Monday, May 17, 2010

The NYTimes Repudiates Its William Safire

In a May 14, 2010 piece, the New York Times' Public Editor (aka the ombudsman), Clark Hoyt, dealt with 'Semantic Minefields', one of which was the use of the word "settlements to describe locations of Jewish residency in the area set aside by international law - the 1923 League of Nations decision after the removal of TransJordan which still left what today is Judea, Samaria and Gaza no matter what you might call them - as the intended to be reconstituted Jewish national homeland.


...Should new construction authorized by Israel in East Jerusalem be called Jewish “housing” or “settlements”? Times journalists juggle such questions daily as they try to present the news in clear and evenhanded language. Depending on their choices, advocacy groups or individuals of one political persuasion or another accuse them of being inaccurate, retreating into euphemism or taking sides. In the war of words, there is sometimes no safe middle ground.

...No subject arouses reader passion more consistently than the Israeli-Palestinian conflict, and The Times navigates a semantic minefield with almost every story on the subject. When [Helene] Cooper wrote this month about a lunch that Obama had with Elie Wiesel, the Nobel laureate and Holocaust survivor, she said the president was trying to mend fences with American Jews upset at the administration’s stance against construction of “Jewish settlements in East Jerusalem.”

Nathan Dodell of Rockville, Md., said it was “tendentious and arrogant” to use the word “settlements” four times in the article when the Israeli prime minister, Benjamin Netanyahu, has explicitly rejected it in relation to East Jerusalem. Obama has used the term himself to refer to construction in East Jerusalem, and Cooper told me, “I called them settlements because that’s the heart of the dispute between the Israelis and the United States: settlement construction in Arab East Jerusalem, which the Palestinians want for an eventual Palestinian state.”

But to Dodell, she was taking sides. He asked why she didn’t use a neutral term like “housing construction.”

Settlement is a charged word in this context, because it suggests something less than permanent on someone else’s land. Israel argues that all of Jerusalem is its undivided capital, a claim not recognized by the United States and most of the world. Articles by Times reporters in Jerusalem do generally use words like “housing” instead of “settlement.” Still, Ethan Bronner, the bureau chief, said it would be unwise to adopt a hard and fast rule, because some areas of the city taken by Israel in 1967 had long been Jewish neighborhoods while others, built more recently, had the feeling of settlements.

I think Cooper should have found a more neutral is best to use language as precise as possible. But like Bronner, I don’t think a rigid rule is the solution...

Well, Hoyt could have reviewed what a previous language maven wrote in the New York Times.

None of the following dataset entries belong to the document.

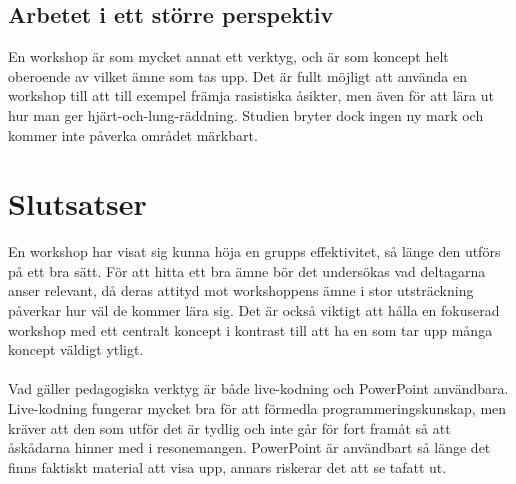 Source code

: \subsection{Arbetet i ett större perspektiv}
\label{sec:seba-work-wider-context}
En workshop är som mycket annat ett verktyg, och är
som koncept helt oberoende av vilket ämne som tas upp.
Det är fullt möjligt att använda en workshop till att
till exempel främja rasistiska åsikter, men även för att lära
ut hur man ger hjärt-och-lung-räddning. Studien
bryter dock ingen ny mark och kommer inte påverka
området märkbart.

\section{Slutsatser}
\label{cha:seba-conclusion}
En workshop har visat sig kunna höja en grupps effektivitet, så länge
den utförs på ett bra sätt. För att hitta ett bra ämne bör det 
undersökas vad deltagarna anser relevant, då deras attityd mot
workshoppens ämne i stor utsträckning påverkar hur väl de kommer lära sig.
Det är också viktigt att hålla en fokuserad workshop med ett centralt koncept
i kontrast till att ha en som tar upp många koncept väldigt ytligt.
\\ \\
Vad gäller pedagogiska verktyg är både live-kodning och PowerPoint användbara.
Live-kodning fungerar mycket bra för att förmedla programmeringskunskap, men
kräver att den som utför det är tydlig och inte går för fort framåt så att
åskådarna hinner med i resonemangen. PowerPoint är användbart
så länge det finns faktiskt material att visa upp, annars riskerar
det att se tafatt ut. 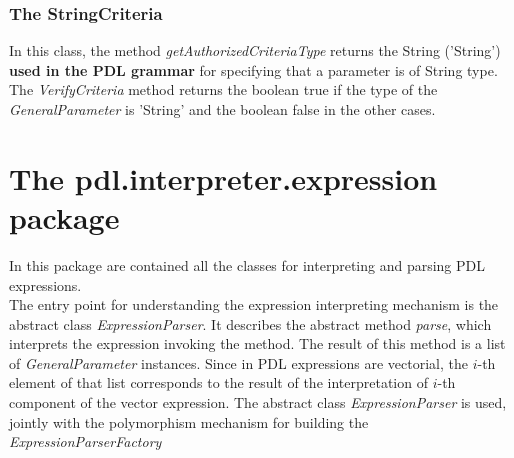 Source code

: \documentclass[a4paper,11pt] {ivoa}
\begin{document}
\subsubsection{The StringCriteria}
In this class, the method {\it getAuthorizedCriteriaType} returns the String ('String') {\bf used in the PDL grammar} for specifying that a parameter is of String type.\\
The {\it VerifyCriteria} method returns the boolean true if the type of the {\it GeneralParameter} is 'String' and the boolean false in the other cases.

\section{The pdl.interpreter.expression package}\label{pdl.interpreter.expression}
In this package are contained all the classes for interpreting and parsing PDL expressions.\\
The entry point for understanding the expression interpreting mechanism is the abstract class {\it ExpressionParser}. 
It describes the abstract method {\it parse}, which interprets the expression invoking the method. The result of this method is a list of {\it GeneralParameter} instances. Since in PDL expressions are vectorial, the $i$-th element of that list corresponds to the result of the interpretation of $i$-th component of the vector expression.
The abstract class {\it ExpressionParser} is used, jointly with the polymorphism mechanism for building the {\it ExpressionParserFactory}
\end{document}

As I noted, in my piece on the term "revenant" to replace the very imprecise and pejorative "settler":-

In his August 5, 2001 column, On Language, in the New York Times Weekend Magazine, Safire has written: "Words have connotations. In the disputed territory known as the West Bank, an Israeli village is called a settlement, implying fresh intrusion; a small Palestinian town, even one recently settled, is called a village, implying permanence." Of course, his use of “disputed” rather than “occupied”, or for that matter, “liberated”, in another example of the importance of how one calls an act or a situation.

So, is Safire not good enough for the New York Times?